Good idea, but why stop at just plastic bags?
As I See It
Ban importation of plastic bags
By Neal Cruz
Philippine Daily Inquirer
First Posted 06:10:00 09/22/2010
I AGREE completely with the recommendation of the EcoWaste Coalition to ban the use of non-biogradable plastic bags. I would include in the ban the styrofoam containers and plastic spoons and forks used by fast-food outlets and restaurants. These are very cheap, convenient and practical for many uses, but they do not decompose and clog canals, sewers, esteros, rivers and other waterways, and cause floods. Also, they stay in the landfills for thousands of years so that we would soon run out of space to throw our garbage into.
There is now floating in the middle of the Pacific Ocean a garbage patch the size of Texas. This patch is composed of plastic bags, styrofoam containers, rubber tires and other non-biodegradable materials. The patch gets bigger and bigger every year as more and more debris from land are carried by the ocean currents to this giant patch.

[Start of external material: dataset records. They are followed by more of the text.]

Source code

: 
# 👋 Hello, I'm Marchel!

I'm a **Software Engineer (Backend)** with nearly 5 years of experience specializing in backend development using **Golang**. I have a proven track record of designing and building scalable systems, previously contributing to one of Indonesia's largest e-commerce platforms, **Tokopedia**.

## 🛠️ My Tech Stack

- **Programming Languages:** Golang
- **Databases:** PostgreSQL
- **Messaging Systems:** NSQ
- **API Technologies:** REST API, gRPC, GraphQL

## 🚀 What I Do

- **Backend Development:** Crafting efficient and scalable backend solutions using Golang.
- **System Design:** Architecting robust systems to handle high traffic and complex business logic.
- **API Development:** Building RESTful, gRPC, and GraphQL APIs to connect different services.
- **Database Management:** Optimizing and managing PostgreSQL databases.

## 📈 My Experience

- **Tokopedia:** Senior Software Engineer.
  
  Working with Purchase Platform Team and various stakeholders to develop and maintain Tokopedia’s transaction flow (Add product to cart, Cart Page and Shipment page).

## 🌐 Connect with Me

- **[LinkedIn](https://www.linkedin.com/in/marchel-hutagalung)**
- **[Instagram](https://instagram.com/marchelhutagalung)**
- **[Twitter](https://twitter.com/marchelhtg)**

If you go from Manila to Corregidor or Bataan by boat, you will pass in Manila Bay a patch of floating plastics. They were either taken there by the currents from the esteros and rivers of Metro Manila or dumped there by garbage contractors hired by local governments to get rid of their waste.
Another environmental group has urged the government to ban the use of plastic bags by supermarkets and of styrofoam containers and plastic cutlery by fast-food outlets. But as long as we import plastic bags and allow petrochemical companies to manufacture them, I do not think we can successfully prohibit their use because they are convenient, practical and cheap. Convenient, too, for homeowners who use them to put kitchen waste in before throwing them away.
The trick is to ban the entry into the country of plastic bags as well as their manufacture here. Let’s promote the use of reusable cloth bags by having art work or beautiful pictures printed on them. In the US, paper shopping bags of department stores have famous paintings printed on them and are collected by homeowners. I am not saying that we should use paper bags because that may mean cutting down more trees to be processed into paper, although bags can be made out of recycled waste paper. Before the era of plastic bags, housewives went to market with reusable rattan baskets or bayong in which to put their market purchases. They have been immortalized in the pastoral paintings of National Artist Fernando Amorsolo, but they have now been made obsolete by the plastic bags.
Also, there are now bags, as good and durable and water resistant as plastic bags but made out of biodegradable materials such as corn stalk. They look like plastic but decompose just like any other organic material. We should use them instead of the petrochemical-based plastic bags.
The plastic bags we now use are a waste product of the petrochemical industry. They are a by-product of refining crude oil into gasoline, other fuels and lubricants. The oil companies have to do something to them so as not to waste them. But they can be used for other things instead of for making plastic bags and styrofoam containers.
Supermarkets and wet markets are the top dispensers of plastic bags and fast-food restaurants are the top users of styrofoam eating utensils. It is a reflex action of clerks and bag boys to put grocery purchases in plastic bags even if the shopper has brought her own cloth shopping bag. Security guards look at shoppers with suspicion if their purchases are not in plastic shopping bags. I have been accosted by supermarket and drugstore guards for carrying my few purchases in my hands instead of in plastic bags. I had to show them the receipts before they allowed me to leave. I think the first we have to convince to refrain from the use of plastic bags are the store owners. And I think environmental groups should talk to the supermarket and fast-food associations instead of just issuing press releases.
Also, they should propagate the use of more durable alternatives to plastic bags, such as attractive reusable paper bags, rattan and bamboo baskets, bayong and cloth bags. The Department of Science and Technology should pioneer the manufacture of biodegradable bags made out of corn and sugarcane stalks, cogon, talahib and rice stalks.